Database Design (IB CS A3.2): A Complete Guide

IB Computer Science A3.2 explained: database schema, ERDs, data types, and a full worked example normalising a database to 1NF, 2NF and 3NF with real tables.

A3.1 told you what a relational database is; A3.2 is where you actually design one. It is about turning a messy real-world problem into a clean set of tables that store each fact once. The two skills examiners test most here are drawing ERDs and normalising to 3NF, and normalisation is the one students lose the most marks on. So this guide slows right down and works a real dataset through 1NF, 2NF and 3NF, table by table.

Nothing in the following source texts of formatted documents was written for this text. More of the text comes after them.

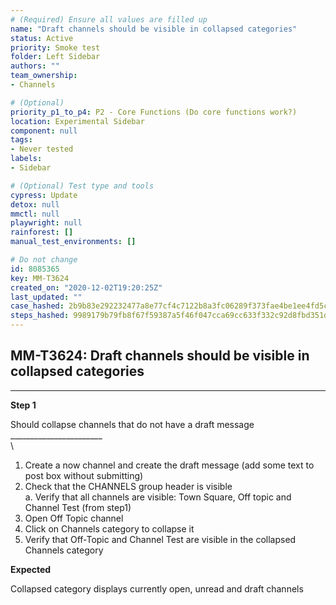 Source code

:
```yaml
---
# (Required) Ensure all values are filled up
name: "Draft channels should be visible in collapsed categories"
status: Active
priority: Smoke test
folder: Left Sidebar
authors: ""
team_ownership: 
- Channels

# (Optional)
priority_p1_to_p4: P2 - Core Functions (Do core functions work?)
location: Experimental Sidebar
component: null
tags: 
- Never tested
labels: 
- Sidebar

# (Optional) Test type and tools
cypress: Update
detox: null
mmctl: null
playwright: null
rainforest: []
manual_test_environments: []

# Do not change
id: 8085365
key: MM-T3624
created_on: "2020-12-02T19:20:25Z"
last_updated: ""
case_hashed: 2b9b83e292232477a8e77cf4c7122b8a3fc06289f373fae4be1ee4fd5c3bdd93d416eae128d8a6652520a14b0b38dc67
steps_hashed: 9989179b79fb8f67f59387a5f46f047cca69cc633f332c92d8fbd351d499f649160df7ad721fbdeec87684d76a649b06
---
```


<!-- (Auto-generated) Based on frontmatter's "key" and "name" -->

## MM-T3624: Draft channels should be visible in collapsed categories

---

**Step 1**

Should collapse channels that do not have a draft message\
\_\_\_\_\_\_\_\_\_\_\_\_\_\_\_\_\_\_\_\_\_\_\_\
\\

1. Create a now channel and create the draft message (add some text to post box without submitting)
2. Check that the CHANNELS group header is visible\
   a. Verify that all channels are visible: Town Square, Off topic and Channel Test (from step1)
3. Open Off Topic channel
4. Click on Channels category to collapse it
5. Verify that Off-Topic and Channel Test are visible in the collapsed Channels category

**Expected**

Collapsed category displays currently open, unread and draft channels
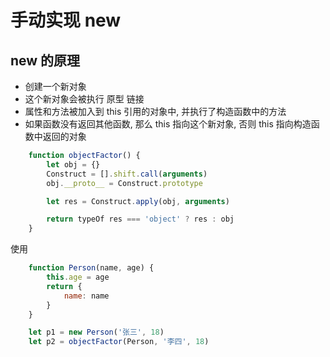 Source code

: # 手动实现 new 

## new 的原理
 + 创建一个新对象
 + 这个新对象会被执行 原型 链接
 + 属性和方法被加入到 this 引用的对象中, 并执行了构造函数中的方法
 + 如果函数没有返回其他函数, 那么 this 指向这个新对象, 否则 this 指向构造函数中返回的对象

```js
    function objectFactor() {
        let obj = {}
        Construct = [].shift.call(arguments)
        obj.__proto__ = Construct.prototype

        let res = Construct.apply(obj, arguments)

        return typeOf res === 'object' ? res : obj
    }
```

使用

```js
    function Person(name, age) {
        this.age = age
        return {
            name: name
        }
    }

    let p1 = new Person('张三', 18)
    let p2 = objectFactor(Person, '李四', 18)
``` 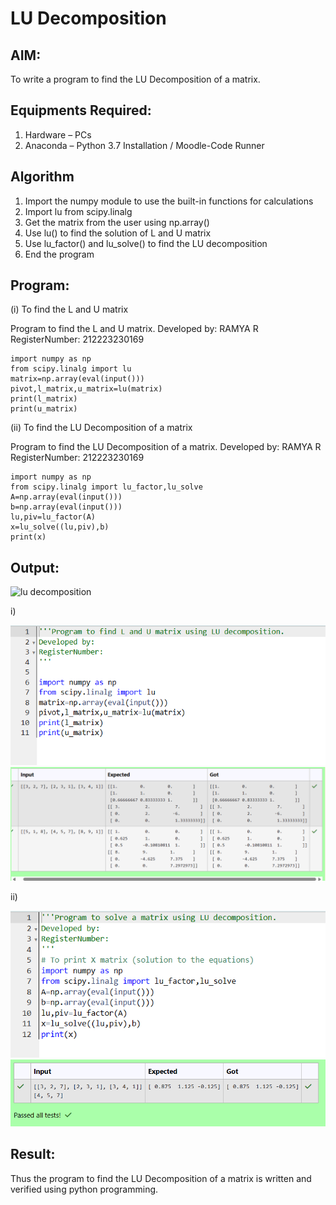 # LU Decomposition 

## AIM:
To write a program to find the LU Decomposition of a matrix.

## Equipments Required:
1. Hardware – PCs
2. Anaconda – Python 3.7 Installation / Moodle-Code Runner

## Algorithm
1. Import the numpy module to use the built-in functions for calculations
2. Import lu from scipy.linalg
3. Get the matrix from the user using np.array()
4. Use lu() to find the solution of L and U matrix
5. Use lu_factor() and lu_solve() to find the LU decomposition 
6. End the program

## Program:
(i) To find the L and U matrix

Program to find the L and U matrix.
Developed by: RAMYA R
RegisterNumber: 212223230169

```
import numpy as np
from scipy.linalg import lu
matrix=np.array(eval(input()))
pivot,l_matrix,u_matrix=lu(matrix)
print(l_matrix)
print(u_matrix)
```

(ii) To find the LU Decomposition of a matrix

Program to find the LU Decomposition of a matrix.
Developed by: RAMYA R
RegisterNumber: 212223230169

```
import numpy as np
from scipy.linalg import lu_factor,lu_solve
A=np.array(eval(input()))
b=np.array(eval(input()))
lu,piv=lu_factor(A)
x=lu_solve((lu,piv),b)
print(x)
```

## Output:
![lu decomposition]()

i)

![alt text](image.png)
![alt text](image-1.png)

ii)

![alt text](image-2.png)
![alt text](image-3.png)


## Result:
Thus the program to find the LU Decomposition of a matrix is written and verified using python programming.

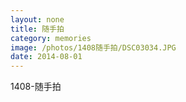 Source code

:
 ```yaml
---
layout: none
title: 随手拍
category: memories
image: /photos/1408随手拍/DSC03034.JPG
date: 2014-08-01
---
```

1408-随手拍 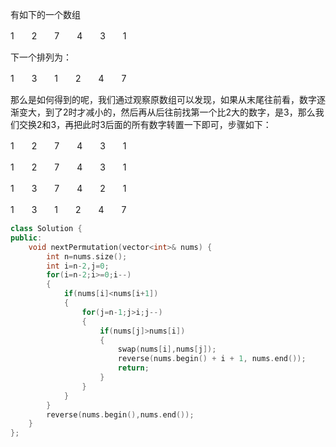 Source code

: 有如下的一个数组

1　　2　　7　　4　　3　　1

下一个排列为：

1　　3　　1　　2　　4　　7

那么是如何得到的呢，我们通过观察原数组可以发现，如果从末尾往前看，数字逐渐变大，到了2时才减小的，然后再从后往前找第一个比2大的数字，是3，那么我们交换2和3，再把此时3后面的所有数字转置一下即可，步骤如下：

1　　2　　7　　4　　3　　1

1　　2　　7　　4　　3　　1

1　　3　　7　　4　　2　　1

1　　3　　1　　2　　4　　7

```c++
class Solution {
public:
    void nextPermutation(vector<int>& nums) {
        int n=nums.size();
        int i=n-2,j=0;
        for(i=n-2;i>=0;i--)
        {
            if(nums[i]<nums[i+1])
            {
                for(j=n-1;j>i;j--)
                {
                    if(nums[j]>nums[i])
                    {
                        swap(nums[i],nums[j]);
                        reverse(nums.begin() + i + 1, nums.end());
                        return;
                    }
                }
            }   
        }
        reverse(nums.begin(),nums.end());
    }
};
```

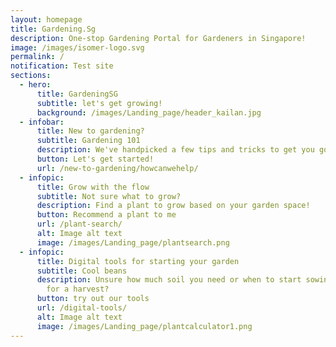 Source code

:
 ```yaml
---
layout: homepage
title: Gardening.Sg
description: One-stop Gardening Portal for Gardeners in Singapore!
image: /images/isomer-logo.svg
permalink: /
notification: Test site
sections:
  - hero:
      title: GardeningSG
      subtitle: let's get growing!
      background: /images/Landing_page/header_kailan.jpg
  - infobar:
      title: New to gardening?
      subtitle: Gardening 101
      description: We've handpicked a few tips and tricks to get you going
      button: Let's get started!
      url: /new-to-gardening/howcanwehelp/
  - infopic:
      title: Grow with the flow
      subtitle: Not sure what to grow?
      description: Find a plant to grow based on your garden space!
      button: Recommend a plant to me
      url: /plant-search/
      alt: Image alt text
      image: /images/Landing_page/plantsearch.png
  - infopic:
      title: Digital tools for starting your garden
      subtitle: Cool beans
      description: Unsure how much soil you need or when to start sowing your seeds
        for a harvest?
      button: try out our tools
      url: /digital-tools/
      alt: Image alt text
      image: /images/Landing_page/plantcalculator1.png
---
```

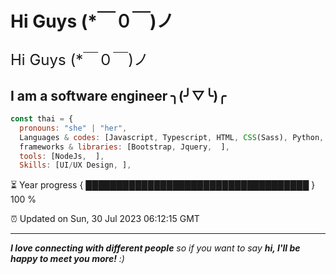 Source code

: <h1> Hi Guys  (*￣０￣)ノ </h1>
<p style="font-size:24px;"> Hi Guys  (*￣０￣)ノ </p>
<h2> I am a software engineer  ╮(╯▽╰)╭ </h2> 

```javascript
const thai = {
  pronouns: "she" | "her",
  Languages & codes: [Javascript, Typescript, HTML, CSS(Sass), Python, Php, ],
  frameworks & libraries: [Bootstrap, Jquery,  ],
  tools: [NodeJs,  ],
  Skills: [UI/UX Design, ],

```

⏳ Year progress { ████████████████████████████████████ } 100 %

⏰ Updated on Sun, 30 Jul 2023 06:12:15 GMT

---

<em><b>I love connecting with different people</b> so if you want to say <b>hi, I'll be happy to meet you more!</b> :)</em>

This guide covers every A3.2 understanding: schema, ERDs, data types, building tables, the normal forms, a full normalisation walkthrough, and when to denormalise.

What does IB CS topic A3.2 cover?

A3.2 has seven understandings: describing a database schema, constructing ERDs, outlining the data types used in relational databases, constructing tables, explaining the difference between the normal forms, normalising a database to 3NF, and evaluating the need for denormalisation. In short, it is the full design pipeline from idea to well-structured tables.

What is a database schema?

A schema is the blueprint of a database: its structure rather than its data. It defines the entities (tables), the attributes (fields) in each, the data type of every attribute, and the primary keys and foreign keys that link the tables together.

Think of the schema as the empty form and the records as the answers people fill in. Designing a good schema up front is what prevents redundancy and inconsistency later.

How do you draw an ERD?

An entity-relationship diagram (ERD) is a visual model of the schema. Each entity is a box, its attributes are listed inside with their data types, and lines show the relationships between entities.

The relationship line carries the cardinality: one-to-one, one-to-many, or many-to-many. A common convention is crow's foot notation, where a three-pronged "foot" marks the "many" end and a single bar marks the "one" end. To build one: identify the entities, list their attributes and data types, mark the primary and foreign keys, and then work out the cardinality of each relationship.

What data types are used in databases?

Every attribute is given a data type, which keeps data valid and storage efficient.

The common ones are INTEGER for whole numbers, REAL (or FLOAT) for decimals, BOOLEAN for true/false, CHAR(n) for fixed-length text, VARCHAR(n) for variable-length text such as a name, and DATE/TIME for dates and times. Choosing the right type, for example VARCHAR(20) for a name rather than an unbounded text field, is part of good design.

What is normalisation and what are the normal forms?

Normalisation is the process of structuring tables to remove redundancy (the same fact stored more than once) and to reduce the risk of inconsistent data. It works by spotting functional dependencies: which attributes depend on which. An attribute depends on a key if knowing the key tells you the value, for example knowing a StudentID tells you the StudentName.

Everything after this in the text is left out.